* **Data records**:
• • • • •
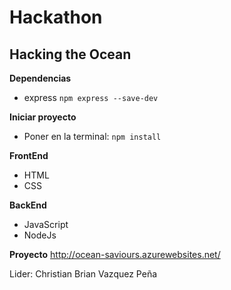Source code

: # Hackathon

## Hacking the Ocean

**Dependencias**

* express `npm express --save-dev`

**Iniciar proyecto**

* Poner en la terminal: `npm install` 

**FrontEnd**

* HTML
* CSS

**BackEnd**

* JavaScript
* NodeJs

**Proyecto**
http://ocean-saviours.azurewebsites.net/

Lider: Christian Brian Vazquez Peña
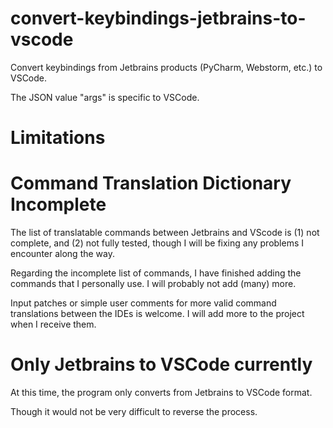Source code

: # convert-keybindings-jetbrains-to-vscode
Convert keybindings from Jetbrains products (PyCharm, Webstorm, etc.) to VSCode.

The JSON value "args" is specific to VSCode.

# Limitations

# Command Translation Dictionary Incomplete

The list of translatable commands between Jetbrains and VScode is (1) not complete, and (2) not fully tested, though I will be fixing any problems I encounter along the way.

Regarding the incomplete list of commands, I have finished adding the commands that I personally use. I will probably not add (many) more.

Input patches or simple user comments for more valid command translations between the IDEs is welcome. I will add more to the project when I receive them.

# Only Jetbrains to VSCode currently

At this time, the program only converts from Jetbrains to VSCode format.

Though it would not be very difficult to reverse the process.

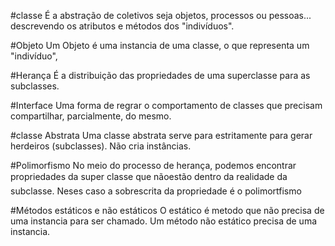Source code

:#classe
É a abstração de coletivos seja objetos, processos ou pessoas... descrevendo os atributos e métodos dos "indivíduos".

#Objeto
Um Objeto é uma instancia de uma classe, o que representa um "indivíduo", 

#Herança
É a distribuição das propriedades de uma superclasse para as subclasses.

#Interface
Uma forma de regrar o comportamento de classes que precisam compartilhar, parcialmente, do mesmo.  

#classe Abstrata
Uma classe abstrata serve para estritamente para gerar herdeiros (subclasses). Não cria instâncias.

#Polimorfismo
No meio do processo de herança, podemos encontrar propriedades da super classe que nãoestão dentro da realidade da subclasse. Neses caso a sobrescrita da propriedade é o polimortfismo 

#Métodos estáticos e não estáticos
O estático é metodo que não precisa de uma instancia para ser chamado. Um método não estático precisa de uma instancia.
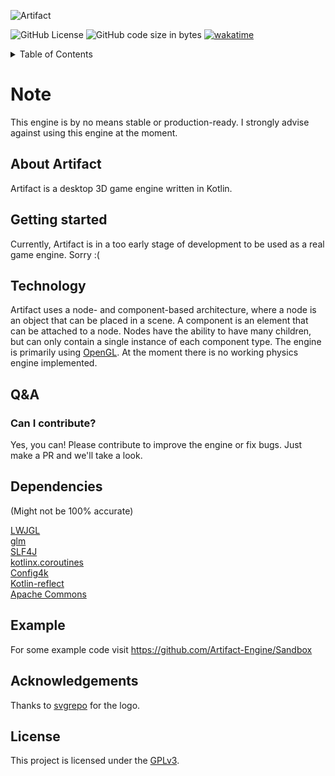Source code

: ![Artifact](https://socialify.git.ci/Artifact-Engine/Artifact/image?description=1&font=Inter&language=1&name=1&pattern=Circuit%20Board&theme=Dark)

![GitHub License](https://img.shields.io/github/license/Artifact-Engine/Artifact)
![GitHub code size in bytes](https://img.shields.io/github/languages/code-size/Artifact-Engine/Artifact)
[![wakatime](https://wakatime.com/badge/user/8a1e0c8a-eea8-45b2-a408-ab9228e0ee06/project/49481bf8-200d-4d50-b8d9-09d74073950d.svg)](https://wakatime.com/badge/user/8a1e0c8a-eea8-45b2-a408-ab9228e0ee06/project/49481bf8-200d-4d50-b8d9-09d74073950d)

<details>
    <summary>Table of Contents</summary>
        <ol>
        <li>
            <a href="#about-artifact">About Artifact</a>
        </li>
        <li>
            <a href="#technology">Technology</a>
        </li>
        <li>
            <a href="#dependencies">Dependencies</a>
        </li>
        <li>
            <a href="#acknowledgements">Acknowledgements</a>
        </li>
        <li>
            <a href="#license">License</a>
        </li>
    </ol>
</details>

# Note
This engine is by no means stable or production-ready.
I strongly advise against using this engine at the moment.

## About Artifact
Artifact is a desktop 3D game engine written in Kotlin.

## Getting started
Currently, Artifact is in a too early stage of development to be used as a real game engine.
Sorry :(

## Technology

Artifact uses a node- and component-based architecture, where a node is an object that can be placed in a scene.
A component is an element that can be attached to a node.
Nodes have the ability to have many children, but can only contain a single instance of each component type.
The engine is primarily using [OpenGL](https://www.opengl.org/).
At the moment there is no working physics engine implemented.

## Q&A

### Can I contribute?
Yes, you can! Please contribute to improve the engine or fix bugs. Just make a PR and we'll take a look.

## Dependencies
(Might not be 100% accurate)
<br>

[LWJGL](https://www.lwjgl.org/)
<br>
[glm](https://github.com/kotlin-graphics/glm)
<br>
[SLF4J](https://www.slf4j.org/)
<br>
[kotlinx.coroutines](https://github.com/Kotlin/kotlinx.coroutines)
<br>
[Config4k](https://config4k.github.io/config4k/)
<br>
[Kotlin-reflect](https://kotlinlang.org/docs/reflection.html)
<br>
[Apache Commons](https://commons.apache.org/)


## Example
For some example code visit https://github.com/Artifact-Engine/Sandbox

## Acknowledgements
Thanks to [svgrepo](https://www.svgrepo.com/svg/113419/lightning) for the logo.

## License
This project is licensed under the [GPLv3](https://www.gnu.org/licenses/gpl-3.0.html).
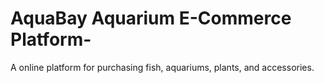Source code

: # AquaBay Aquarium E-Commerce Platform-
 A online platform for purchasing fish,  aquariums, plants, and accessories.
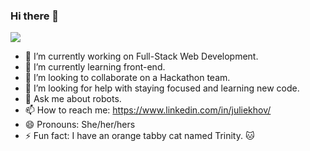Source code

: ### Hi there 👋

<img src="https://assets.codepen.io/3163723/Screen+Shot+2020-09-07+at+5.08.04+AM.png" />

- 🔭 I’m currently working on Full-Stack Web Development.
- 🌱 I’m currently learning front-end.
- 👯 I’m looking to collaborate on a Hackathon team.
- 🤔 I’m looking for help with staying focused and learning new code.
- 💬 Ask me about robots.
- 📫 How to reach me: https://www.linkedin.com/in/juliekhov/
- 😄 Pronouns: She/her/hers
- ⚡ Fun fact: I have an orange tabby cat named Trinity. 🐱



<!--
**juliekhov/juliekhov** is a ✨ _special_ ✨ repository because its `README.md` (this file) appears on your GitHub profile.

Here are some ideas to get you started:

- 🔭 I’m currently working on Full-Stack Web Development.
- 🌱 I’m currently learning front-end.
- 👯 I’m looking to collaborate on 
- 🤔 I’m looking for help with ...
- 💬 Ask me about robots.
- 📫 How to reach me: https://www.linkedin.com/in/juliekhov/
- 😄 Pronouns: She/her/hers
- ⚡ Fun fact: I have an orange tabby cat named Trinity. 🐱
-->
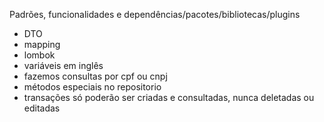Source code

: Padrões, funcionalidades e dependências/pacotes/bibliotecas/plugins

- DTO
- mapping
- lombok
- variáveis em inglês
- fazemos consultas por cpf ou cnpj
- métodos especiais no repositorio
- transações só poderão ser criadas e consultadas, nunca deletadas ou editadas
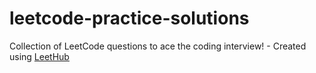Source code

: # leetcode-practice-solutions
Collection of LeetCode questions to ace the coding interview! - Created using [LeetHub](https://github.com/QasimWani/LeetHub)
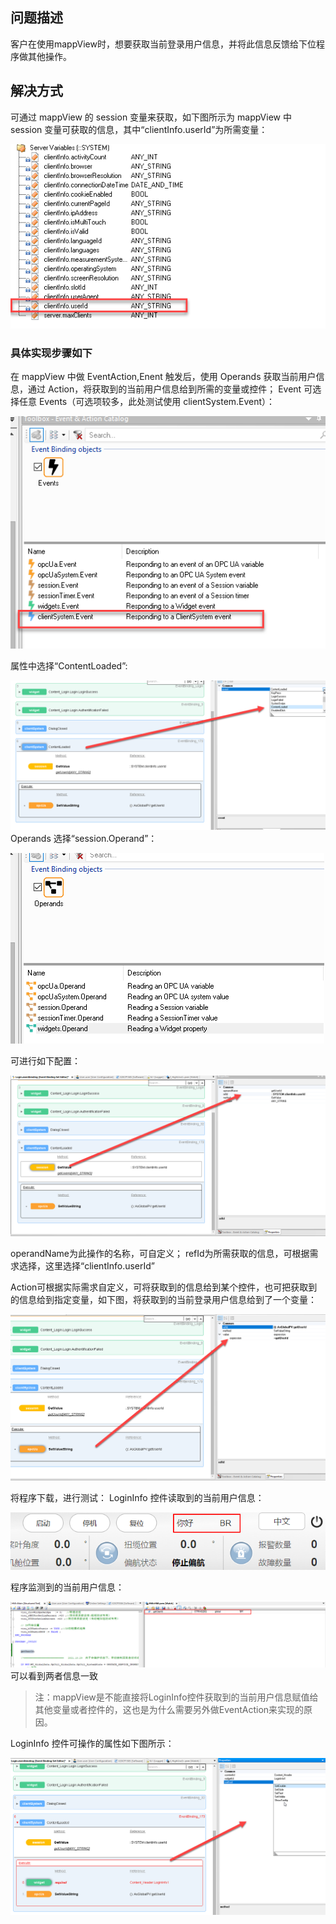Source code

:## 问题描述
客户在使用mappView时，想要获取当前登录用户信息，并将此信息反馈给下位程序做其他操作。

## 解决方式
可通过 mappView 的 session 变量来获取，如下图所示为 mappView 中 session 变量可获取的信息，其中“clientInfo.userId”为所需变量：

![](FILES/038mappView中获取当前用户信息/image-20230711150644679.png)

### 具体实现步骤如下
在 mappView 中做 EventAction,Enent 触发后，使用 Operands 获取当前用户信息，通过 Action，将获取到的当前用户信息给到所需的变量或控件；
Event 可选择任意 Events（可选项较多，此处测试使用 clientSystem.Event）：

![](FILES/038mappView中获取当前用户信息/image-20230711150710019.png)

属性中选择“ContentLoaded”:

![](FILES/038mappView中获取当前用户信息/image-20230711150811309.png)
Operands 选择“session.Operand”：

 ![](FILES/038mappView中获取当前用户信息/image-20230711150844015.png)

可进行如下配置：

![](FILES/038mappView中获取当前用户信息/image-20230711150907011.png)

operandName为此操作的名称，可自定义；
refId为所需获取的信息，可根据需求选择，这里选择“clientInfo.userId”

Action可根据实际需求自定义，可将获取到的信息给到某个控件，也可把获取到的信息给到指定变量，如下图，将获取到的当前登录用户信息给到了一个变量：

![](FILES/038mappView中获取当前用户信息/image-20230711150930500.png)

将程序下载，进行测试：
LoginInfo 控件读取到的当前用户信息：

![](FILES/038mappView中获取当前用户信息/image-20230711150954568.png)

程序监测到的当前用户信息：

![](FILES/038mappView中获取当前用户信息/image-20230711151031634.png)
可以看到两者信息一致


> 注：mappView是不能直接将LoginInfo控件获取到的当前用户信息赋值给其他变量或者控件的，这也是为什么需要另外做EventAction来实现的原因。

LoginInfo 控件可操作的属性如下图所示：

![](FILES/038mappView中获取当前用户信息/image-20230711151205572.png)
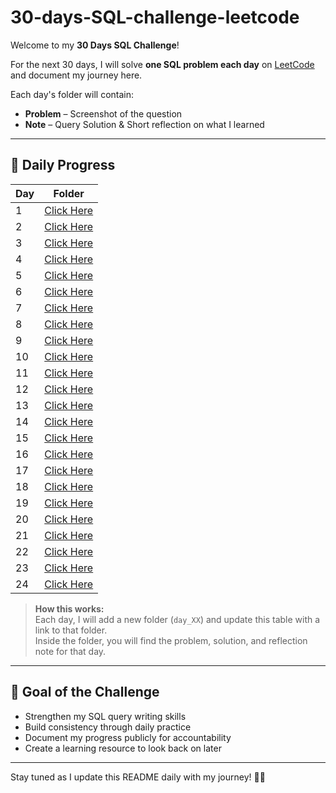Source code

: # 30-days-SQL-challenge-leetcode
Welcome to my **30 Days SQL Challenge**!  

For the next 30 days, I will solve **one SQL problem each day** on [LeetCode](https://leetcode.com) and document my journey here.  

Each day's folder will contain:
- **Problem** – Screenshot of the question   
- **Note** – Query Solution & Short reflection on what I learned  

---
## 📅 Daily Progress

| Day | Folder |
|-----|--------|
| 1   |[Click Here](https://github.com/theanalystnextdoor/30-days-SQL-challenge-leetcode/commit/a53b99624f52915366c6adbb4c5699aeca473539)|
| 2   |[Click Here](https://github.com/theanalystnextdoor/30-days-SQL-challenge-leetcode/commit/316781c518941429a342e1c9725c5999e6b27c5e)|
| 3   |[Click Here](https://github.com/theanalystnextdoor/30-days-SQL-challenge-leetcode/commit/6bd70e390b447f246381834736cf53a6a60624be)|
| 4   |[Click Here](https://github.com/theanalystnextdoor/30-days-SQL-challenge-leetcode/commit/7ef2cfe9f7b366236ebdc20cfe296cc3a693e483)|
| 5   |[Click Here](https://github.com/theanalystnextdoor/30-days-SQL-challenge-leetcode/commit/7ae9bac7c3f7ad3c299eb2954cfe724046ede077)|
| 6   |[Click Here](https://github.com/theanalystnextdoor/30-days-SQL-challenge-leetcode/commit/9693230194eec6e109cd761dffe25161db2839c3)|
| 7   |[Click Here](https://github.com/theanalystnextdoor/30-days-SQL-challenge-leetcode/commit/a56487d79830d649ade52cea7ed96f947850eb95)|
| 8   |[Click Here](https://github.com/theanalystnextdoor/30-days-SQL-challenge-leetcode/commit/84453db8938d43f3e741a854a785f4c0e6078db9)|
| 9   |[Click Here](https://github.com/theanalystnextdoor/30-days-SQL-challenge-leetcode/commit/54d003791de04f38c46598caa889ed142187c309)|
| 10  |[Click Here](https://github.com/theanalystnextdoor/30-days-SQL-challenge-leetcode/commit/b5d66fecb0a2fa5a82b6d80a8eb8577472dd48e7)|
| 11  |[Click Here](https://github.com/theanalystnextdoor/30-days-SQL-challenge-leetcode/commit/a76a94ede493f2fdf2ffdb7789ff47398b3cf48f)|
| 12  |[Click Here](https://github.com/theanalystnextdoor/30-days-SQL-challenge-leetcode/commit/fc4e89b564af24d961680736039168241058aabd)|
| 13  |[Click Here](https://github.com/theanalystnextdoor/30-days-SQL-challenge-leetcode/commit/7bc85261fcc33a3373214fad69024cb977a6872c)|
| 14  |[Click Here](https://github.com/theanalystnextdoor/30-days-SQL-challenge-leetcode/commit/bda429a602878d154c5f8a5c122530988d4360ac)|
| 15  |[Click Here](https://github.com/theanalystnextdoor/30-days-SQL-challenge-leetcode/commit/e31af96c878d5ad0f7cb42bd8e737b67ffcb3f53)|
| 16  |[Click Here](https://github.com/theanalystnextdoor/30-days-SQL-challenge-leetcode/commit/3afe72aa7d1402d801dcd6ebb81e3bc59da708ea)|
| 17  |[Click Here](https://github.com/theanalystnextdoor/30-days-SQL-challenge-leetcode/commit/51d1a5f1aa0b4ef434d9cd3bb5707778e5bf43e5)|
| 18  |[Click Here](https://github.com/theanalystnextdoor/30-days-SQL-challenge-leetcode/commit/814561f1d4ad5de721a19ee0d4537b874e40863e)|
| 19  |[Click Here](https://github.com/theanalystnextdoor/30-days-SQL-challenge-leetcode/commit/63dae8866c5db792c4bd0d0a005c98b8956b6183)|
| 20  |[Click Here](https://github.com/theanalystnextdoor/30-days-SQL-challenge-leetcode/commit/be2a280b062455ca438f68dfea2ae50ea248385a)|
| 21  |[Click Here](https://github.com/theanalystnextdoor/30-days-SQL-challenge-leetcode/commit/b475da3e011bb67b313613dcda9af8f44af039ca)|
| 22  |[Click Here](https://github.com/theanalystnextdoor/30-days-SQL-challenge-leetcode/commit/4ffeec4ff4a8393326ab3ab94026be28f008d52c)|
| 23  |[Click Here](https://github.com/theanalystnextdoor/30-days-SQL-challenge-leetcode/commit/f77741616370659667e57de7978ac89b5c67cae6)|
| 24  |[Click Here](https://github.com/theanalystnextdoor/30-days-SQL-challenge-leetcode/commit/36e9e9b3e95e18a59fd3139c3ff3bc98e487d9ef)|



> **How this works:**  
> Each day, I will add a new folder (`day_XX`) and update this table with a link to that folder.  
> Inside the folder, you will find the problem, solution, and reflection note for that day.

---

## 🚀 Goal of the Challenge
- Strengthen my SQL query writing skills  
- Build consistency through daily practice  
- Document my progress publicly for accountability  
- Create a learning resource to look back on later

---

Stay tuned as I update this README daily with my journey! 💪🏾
• • • • •
* **Work task**: How many lines in this material contain the string "looking"? State the number alone.

* **Task answer**: 4